Eine Sache kann ich Ihnen allerdings nicht ersparen. Da liegen wir meilenweit auseinander, und da hat diese Landesregierung durch Untätigkeit schlicht und ergreifend versagt. Wie es Sie nicht weiter wundert wird, ist das im Bereich des öffentlichen Dienstes und der Frauenförderung im öffentlichen Dienst der Fall.
(Zuruf von Ralf Witzel [FDP])
–  Herr Witzel, wir haben uns schon so häufig darüber unterhalten. Sie verstehen es leider nicht, und Sie weigern sich, Argumente zur Kenntnis zu nehmen.
(Ralf Witzel [FDP]: Vor einem Jahr sind Ihre Ansätze gescheitert!)
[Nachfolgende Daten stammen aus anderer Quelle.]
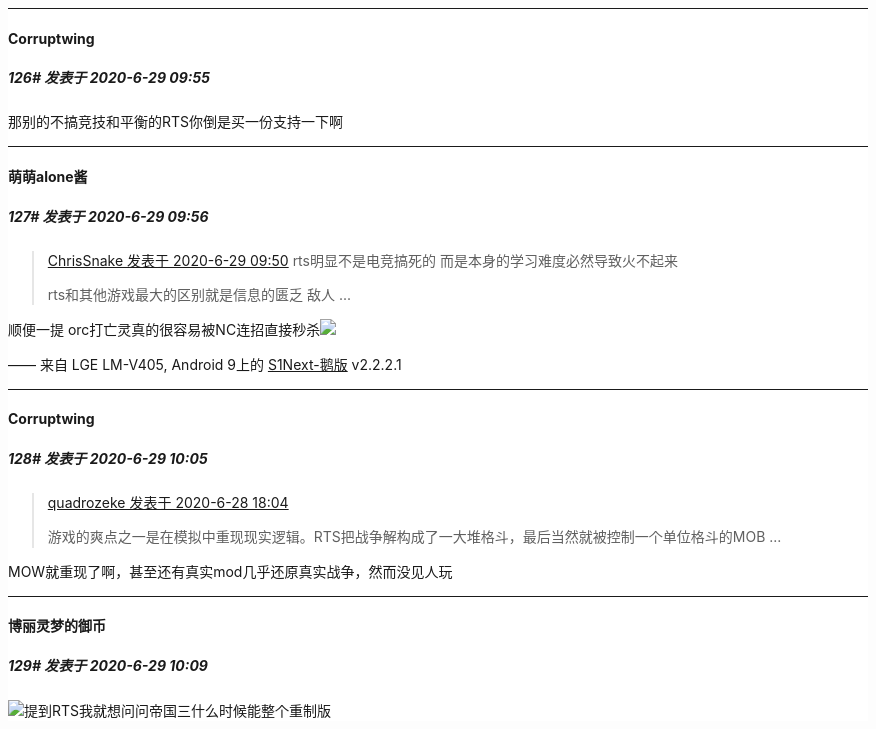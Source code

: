 
-----

####  Corruptwing  
##### 126#       发表于 2020-6-29 09:55




那别的不搞竞技和平衡的RTS你倒是买一份支持一下啊







-----

####  萌萌alone酱  
##### 127#       发表于 2020-6-29 09:56



<blockquote><a href="httphttps://bbs.saraba1st.com/2b/forum.php?mod=redirect&amp;goto=findpost&amp;pid=47994018&amp;ptid=1944606" target="_blank">ChrisSnake 发表于 2020-6-29 09:50</a>
rts明显不是电竞搞死的 而是本身的学习难度必然导致火不起来


rts和其他游戏最大的区别就是信息的匮乏 敌人 ...</blockquote>
顺便一提 orc打亡灵真的很容易被NC连招直接秒杀<img src="https://static.saraba1st.com/image/smiley/face2017/039.png" referrerpolicy="no-referrer">

—— 来自 LGE LM-V405, Android 9上的 [S1Next-鹅版](https://github.com/ykrank/S1-Next/releases) v2.2.2.1







-----

####  Corruptwing  
##### 128#       发表于 2020-6-29 10:05



<blockquote><a href="httphttps://bbs.saraba1st.com/2b/forum.php?mod=redirect&amp;goto=findpost&amp;pid=47987349&amp;ptid=1944606" target="_blank">quadrozeke 发表于 2020-6-28 18:04</a>

游戏的爽点之一是在模拟中重现现实逻辑。RTS把战争解构成了一大堆格斗，最后当然就被控制一个单位格斗的MOB ...</blockquote>
MOW就重现了啊，甚至还有真实mod几乎还原真实战争，然而没见人玩







-----

####  博丽灵梦的御币  
##### 129#       发表于 2020-6-29 10:09



<img src="https://static.saraba1st.com/image/smiley/face2017/034.png" referrerpolicy="no-referrer">提到RTS我就想问问帝国三什么时候能整个重制版





                                             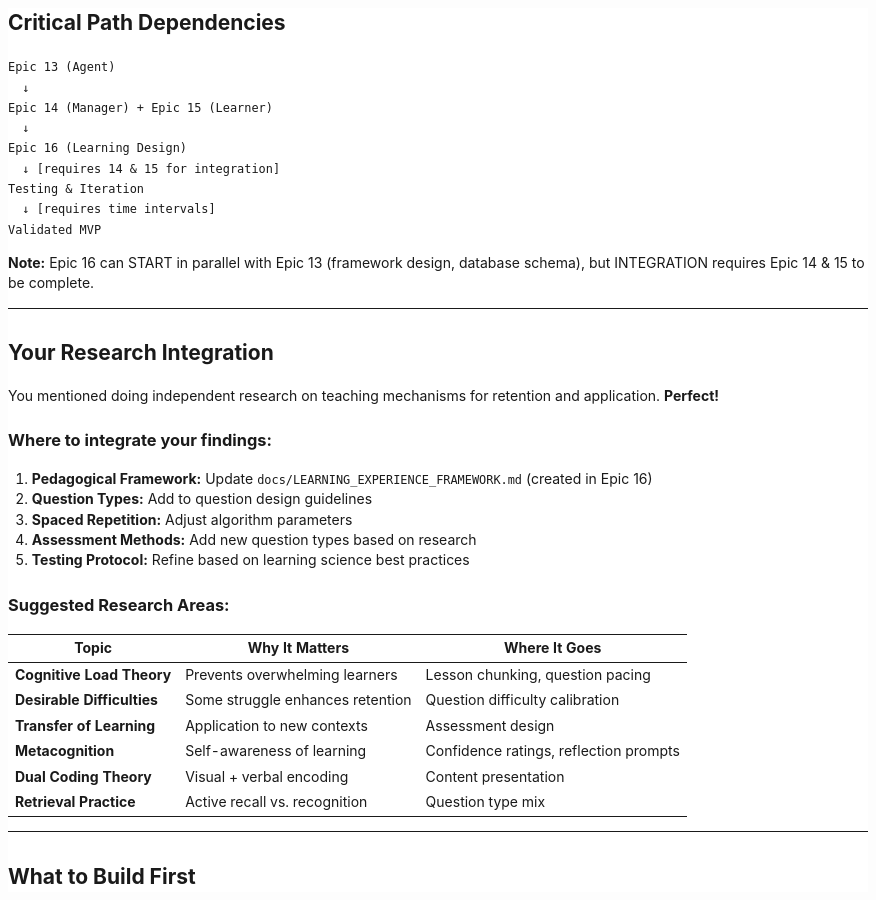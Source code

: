 
## **Critical Path Dependencies**

```
Epic 13 (Agent)
  ↓
Epic 14 (Manager) + Epic 15 (Learner)
  ↓
Epic 16 (Learning Design)
  ↓ [requires 14 & 15 for integration]
Testing & Iteration
  ↓ [requires time intervals]
Validated MVP
```

**Note:** Epic 16 can START in parallel with Epic 13 (framework design, database schema), but INTEGRATION requires Epic 14 & 15 to be complete.

---

## **Your Research Integration**

You mentioned doing independent research on teaching mechanisms for retention and application. **Perfect!**

### **Where to integrate your findings:**

1. **Pedagogical Framework:** Update `docs/LEARNING_EXPERIENCE_FRAMEWORK.md` (created in Epic 16)
2. **Question Types:** Add to question design guidelines
3. **Spaced Repetition:** Adjust algorithm parameters
4. **Assessment Methods:** Add new question types based on research
5. **Testing Protocol:** Refine based on learning science best practices

### **Suggested Research Areas:**

| Topic | Why It Matters | Where It Goes |
|-------|----------------|---------------|
| **Cognitive Load Theory** | Prevents overwhelming learners | Lesson chunking, question pacing |
| **Desirable Difficulties** | Some struggle enhances retention | Question difficulty calibration |
| **Transfer of Learning** | Application to new contexts | Assessment design |
| **Metacognition** | Self-awareness of learning | Confidence ratings, reflection prompts |
| **Dual Coding Theory** | Visual + verbal encoding | Content presentation |
| **Retrieval Practice** | Active recall vs. recognition | Question type mix |

---

## **What to Build First**
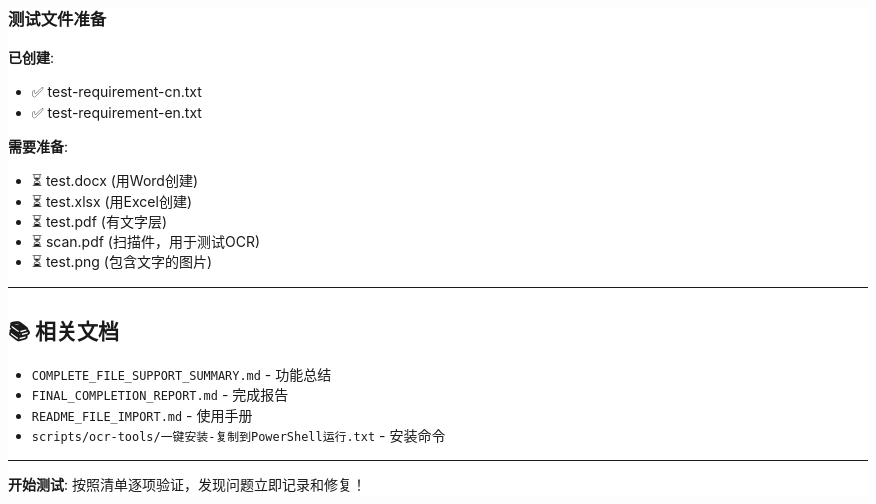 ### 测试文件准备

**已创建**:
- ✅ test-requirement-cn.txt
- ✅ test-requirement-en.txt

**需要准备**:
- ⏳ test.docx (用Word创建)
- ⏳ test.xlsx (用Excel创建)
- ⏳ test.pdf (有文字层)
- ⏳ scan.pdf (扫描件，用于测试OCR)
- ⏳ test.png (包含文字的图片)

---

## 📚 相关文档

- `COMPLETE_FILE_SUPPORT_SUMMARY.md` - 功能总结
- `FINAL_COMPLETION_REPORT.md` - 完成报告
- `README_FILE_IMPORT.md` - 使用手册
- `scripts/ocr-tools/一键安装-复制到PowerShell运行.txt` - 安装命令

---

**开始测试**: 按照清单逐项验证，发现问题立即记录和修复！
–  Wir sind nicht gescheitert, wir sind abgewählt worden. – Sie haben das Gesetz ersatzlos gestrichen, und jetzt sitzen die Frauen in der gleichen misslichen Lage wie vorher. Vielen Dank dafür, Herr Witzel. Die Frauen in diesem Land werden es Ihnen lange nachtragen, dass Sie dort untätig sind und einfach nur die Lage bestaunen.
(Beifall von den GRÜNEN)
„Bestaunen“ ist genau das, was die Landesregierung macht. Die Berichte zum Landesgleichstellungsgesetz haben die Herausforderungen hinlänglich beschrieben. Es liegt alles auf dem Tisch. Die Landesregierung brauchte dafür allerdings noch einmal eine eigene Studie. Und das Ministerium von Frau Scharrenbach ist zu dem überraschenden Ergebnis gekommen – obwohl alle sagen, dass der öffentliche Dienst nicht diskriminierungsfrei bzw. benachteiligungsfrei für Frauen ist –: An den Bewertungskriterien usw. kann es nicht liegen. Das muss ein dummer Zufall sein, dass die Frauen im öffentlichen Dienst leider nicht mehr oben ankommen.
Sie haben mit dieser Studie anderthalb Jahre Zeit verschwendet, in der Sie hätten handeln können. Sie liegt nun auf dem Tisch, Sie handeln aber immer noch nicht. Jetzt wollen Sie wieder irgendetwas prüfen und überlegen und machen und tun. Nehmen Sie sich doch dieses schlaue Heftchen des DBB – sicherlich keine Vorfeldorganisationen der Grünen –zu Herzen und berücksichtigen Sie, was darin an Lösungsvorschlägen steht. Die kommen auch zu dem gleichen Schluss. Roland Staude, der Vorsitzende des DBB, konstatiert in dem Vorwort: Es gibt viele Frauen im öffentlichen Dienst, aber deutlich zu wenige in Führungspositionen. – Und dann kommt er auch noch zu dem Schluss: Auch bei einer vermeintlich weiblich geprägten Verwaltung findet eine Benachteiligung von Frauen statt. – Aha! Welch großartige Erkenntnis. Dafür brauchten Sie noch eine weitere Prüfschleife.
Ich hoffe im Sinne der Frauen im öffentlichen Dienst in Nordrhein-Westfalen und allgemein, dass Sie sich nun vielleicht auch einmal auf den Weg machen und irgendetwas tun und nicht nur das Problem bewundern. – Vielen Dank.